Pictures paired with source code
____________________

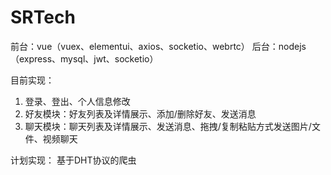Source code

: # SRTech
前台：vue（vuex、elementui、axios、socketio、webrtc）
后台：nodejs（express、mysql、jwt、socketio）

目前实现：
1. 登录、登出、个人信息修改
2. 好友模块：好友列表及详情展示、添加/删除好友、发送消息
3. 聊天模块：聊天列表及详情展示、发送消息、拖拽/复制粘贴方式发送图片/文件、视频聊天

计划实现：
基于DHT协议的爬虫
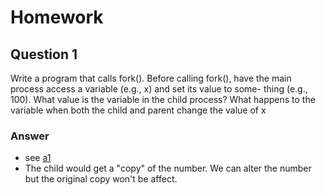 # Homework 

## Question 1
Write a program that calls fork(). Before calling fork(), have the
main process access a variable (e.g., x) and set its value to some-
thing (e.g., 100). What value is the variable in the child process?
What happens to the variable when both the child and parent change
the value of x

### Answer
- see [a1](a1.c)
- The child would get a "copy" of the number. We can alter the number but the
original copy won't be affect.

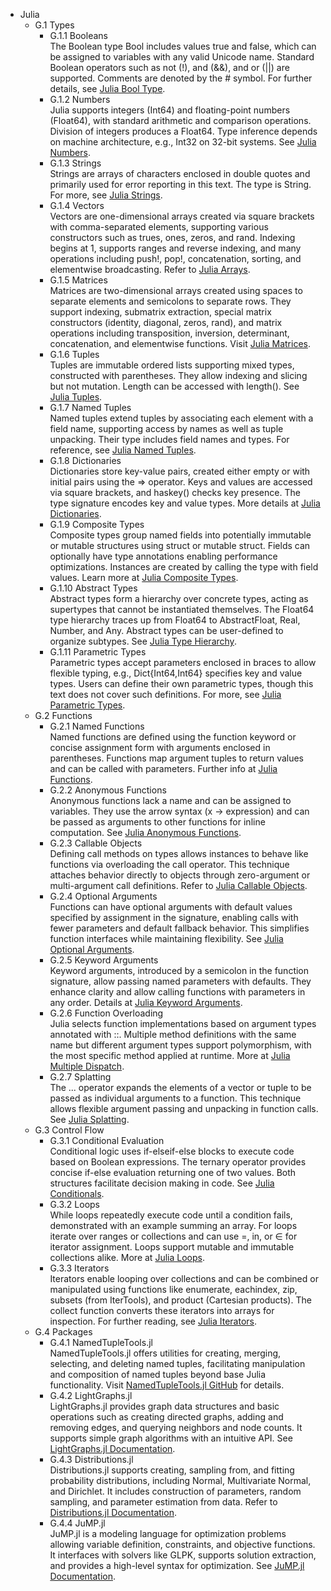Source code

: - Julia
  - G.1 Types
    - G.1.1 Booleans  
      The Boolean type Bool includes values true and false, which can be assigned to variables with any valid Unicode name. Standard Boolean operators such as not (!), and (&&), and or (||) are supported. Comments are denoted by the # symbol. For further details, see [Julia Bool Type](https://docs.julialang.org/en/v1/base/base/#Base.Bool).
    - G.1.2 Numbers  
      Julia supports integers (Int64) and floating-point numbers (Float64), with standard arithmetic and comparison operations. Division of integers produces a Float64. Type inference depends on machine architecture, e.g., Int32 on 32-bit systems. See [Julia Numbers](https://docs.julialang.org/en/v1/manual/types/#Numbers).
    - G.1.3 Strings  
      Strings are arrays of characters enclosed in double quotes and primarily used for error reporting in this text. The type is String. For more, see [Julia Strings](https://docs.julialang.org/en/v1/manual/strings/).
    - G.1.4 Vectors  
      Vectors are one-dimensional arrays created via square brackets with comma-separated elements, supporting various constructors such as trues, ones, zeros, and rand. Indexing begins at 1, supports ranges and reverse indexing, and many operations including push!, pop!, concatenation, sorting, and elementwise broadcasting. Refer to [Julia Arrays](https://docs.julialang.org/en/v1/manual/arrays/).
    - G.1.5 Matrices  
      Matrices are two-dimensional arrays created using spaces to separate elements and semicolons to separate rows. They support indexing, submatrix extraction, special matrix constructors (identity, diagonal, zeros, rand), and matrix operations including transposition, inversion, determinant, concatenation, and elementwise functions. Visit [Julia Matrices](https://docs.julialang.org/en/v1/manual/arrays/#Manual-Multidimensional-Arrays).
    - G.1.6 Tuples  
      Tuples are immutable ordered lists supporting mixed types, constructed with parentheses. They allow indexing and slicing but not mutation. Length can be accessed with length(). See [Julia Tuples](https://docs.julialang.org/en/v1/manual/types/#Tuples).
    - G.1.7 Named Tuples  
      Named tuples extend tuples by associating each element with a field name, supporting access by names as well as tuple unpacking. Their type includes field names and types. For reference, see [Julia Named Tuples](https://docs.julialang.org/en/v1/manual/types/#Named-Tuples).
    - G.1.8 Dictionaries  
      Dictionaries store key-value pairs, created either empty or with initial pairs using the => operator. Keys and values are accessed via square brackets, and haskey() checks key presence. The type signature encodes key and value types. More details at [Julia Dictionaries](https://docs.julialang.org/en/v1/manual/collections/#Dictionaries).
    - G.1.9 Composite Types  
      Composite types group named fields into potentially immutable or mutable structures using struct or mutable struct. Fields can optionally have type annotations enabling performance optimizations. Instances are created by calling the type with field values. Learn more at [Julia Composite Types](https://docs.julialang.org/en/v1/manual/types/#Composite-Types).
    - G.1.10 Abstract Types  
      Abstract types form a hierarchy over concrete types, acting as supertypes that cannot be instantiated themselves. The Float64 type hierarchy traces up from Float64 to AbstractFloat, Real, Number, and Any. Abstract types can be user-defined to organize subtypes. See [Julia Type Hierarchy](https://docs.julialang.org/en/v1/manual/types/#Type-Hierarchy).
    - G.1.11 Parametric Types  
      Parametric types accept parameters enclosed in braces to allow flexible typing, e.g., Dict{Int64,Int64} specifies key and value types. Users can define their own parametric types, though this text does not cover such definitions. For more, see [Julia Parametric Types](https://docs.julialang.org/en/v1/manual/types/#Parametric-Types).
  - G.2 Functions
    - G.2.1 Named Functions  
      Named functions are defined using the function keyword or concise assignment form with arguments enclosed in parentheses. Functions map argument tuples to return values and can be called with parameters. Further info at [Julia Functions](https://docs.julialang.org/en/v1/manual/functions/).
    - G.2.2 Anonymous Functions  
      Anonymous functions lack a name and can be assigned to variables. They use the arrow syntax (x -> expression) and can be passed as arguments to other functions for inline computation. See [Julia Anonymous Functions](https://docs.julialang.org/en/v1/manual/functions/#Anonymous-Functions).
    - G.2.3 Callable Objects  
      Defining call methods on types allows instances to behave like functions via overloading the call operator. This technique attaches behavior directly to objects through zero-argument or multi-argument call definitions. Refer to [Julia Callable Objects](https://docs.julialang.org/en/v1/manual/methods/#Manual-Callable-Objects).
    - G.2.4 Optional Arguments  
      Functions can have optional arguments with default values specified by assignment in the signature, enabling calls with fewer parameters and default fallback behavior. This simplifies function interfaces while maintaining flexibility. See [Julia Optional Arguments](https://docs.julialang.org/en/v1/manual/functions/#Default-Arguments).
    - G.2.5 Keyword Arguments  
      Keyword arguments, introduced by a semicolon in the function signature, allow passing named parameters with defaults. They enhance clarity and allow calling functions with parameters in any order. Details at [Julia Keyword Arguments](https://docs.julialang.org/en/v1/manual/functions/#Keyword-Arguments).
    - G.2.6 Function Overloading  
      Julia selects function implementations based on argument types annotated with ::. Multiple method definitions with the same name but different argument types support polymorphism, with the most specific method applied at runtime. More at [Julia Multiple Dispatch](https://docs.julialang.org/en/v1/manual/methods/#Manual-Multiple-Dispatch).
    - G.2.7 Splatting  
      The ... operator expands the elements of a vector or tuple to be passed as individual arguments to a function. This technique allows flexible argument passing and unpacking in function calls. See [Julia Splatting](https://docs.julialang.org/en/v1/manual/functions/#Function-Arguments).
  - G.3 Control Flow
    - G.3.1 Conditional Evaluation  
      Conditional logic uses if-elseif-else blocks to execute code based on Boolean expressions. The ternary operator provides concise if-else evaluation returning one of two values. Both structures facilitate decision making in code. See [Julia Conditionals](https://docs.julialang.org/en/v1/manual/control-flow/#Conditional-Statements).
    - G.3.2 Loops  
      While loops repeatedly execute code until a condition fails, demonstrated with an example summing an array. For loops iterate over ranges or collections and can use =, in, or ∈ for iterator assignment. Loops support mutable and immutable collections alike. More at [Julia Loops](https://docs.julialang.org/en/v1/manual/control-flow/#Loops).
    - G.3.3 Iterators  
      Iterators enable looping over collections and can be combined or manipulated using functions like enumerate, eachindex, zip, subsets (from IterTools), and product (Cartesian products). The collect function converts these iterators into arrays for inspection. For further reading, see [Julia Iterators](https://docs.julialang.org/en/v1/manual/iteration/).
  - G.4 Packages
    - G.4.1 NamedTupleTools.jl  
      NamedTupleTools.jl offers utilities for creating, merging, selecting, and deleting named tuples, facilitating manipulation and composition of named tuples beyond base Julia functionality. Visit [NamedTupleTools.jl GitHub](https://github.com/JuliaCollections/NamedTupleTools.jl) for details.
    - G.4.2 LightGraphs.jl  
      LightGraphs.jl provides graph data structures and basic operations such as creating directed graphs, adding and removing edges, and querying neighbors and node counts. It supports simple graph algorithms with an intuitive API. See [LightGraphs.jl Documentation](https://juliagraphs.org/LightGraphs.jl/stable/).
    - G.4.3 Distributions.jl  
      Distributions.jl supports creating, sampling from, and fitting probability distributions, including Normal, Multivariate Normal, and Dirichlet. It includes construction of parameters, random sampling, and parameter estimation from data. Refer to [Distributions.jl Documentation](https://juliastats.org/Distributions.jl/stable/).
    - G.4.4 JuMP.jl  
      JuMP.jl is a modeling language for optimization problems allowing variable definition, constraints, and objective functions. It interfaces with solvers like GLPK, supports solution extraction, and provides a high-level syntax for optimization. See [JuMP.jl Documentation](https://jump.dev/JuMP.jl/stable/).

____________________

§ **Task to complete**: For this exercise, repeat exactly the lines of the data above from the one with "- G.1 Types" down to the one with "Strings are arrays", both end lines included.

§ **Result for this task**:
  - G.1 Types
    - G.1.1 Booleans  
      The Boolean type Bool includes values true and false, which can be assigned to variables with any valid Unicode name. Standard Boolean operators such as not (!), and (&&), and or (||) are supported. Comments are denoted by the # symbol. For further details, see [Julia Bool Type](https://docs.julialang.org/en/v1/base/base/#Base.Bool).
    - G.1.2 Numbers  
      Julia supports integers (Int64) and floating-point numbers (Float64), with standard arithmetic and comparison operations. Division of integers produces a Float64. Type inference depends on machine architecture, e.g., Int32 on 32-bit systems. See [Julia Numbers](https://docs.julialang.org/en/v1/manual/types/#Numbers).
    - G.1.3 Strings  
      Strings are arrays of characters enclosed in double quotes and primarily used for error reporting in this text. The type is String. For more, see [Julia Strings](https://docs.julialang.org/en/v1/manual/strings/).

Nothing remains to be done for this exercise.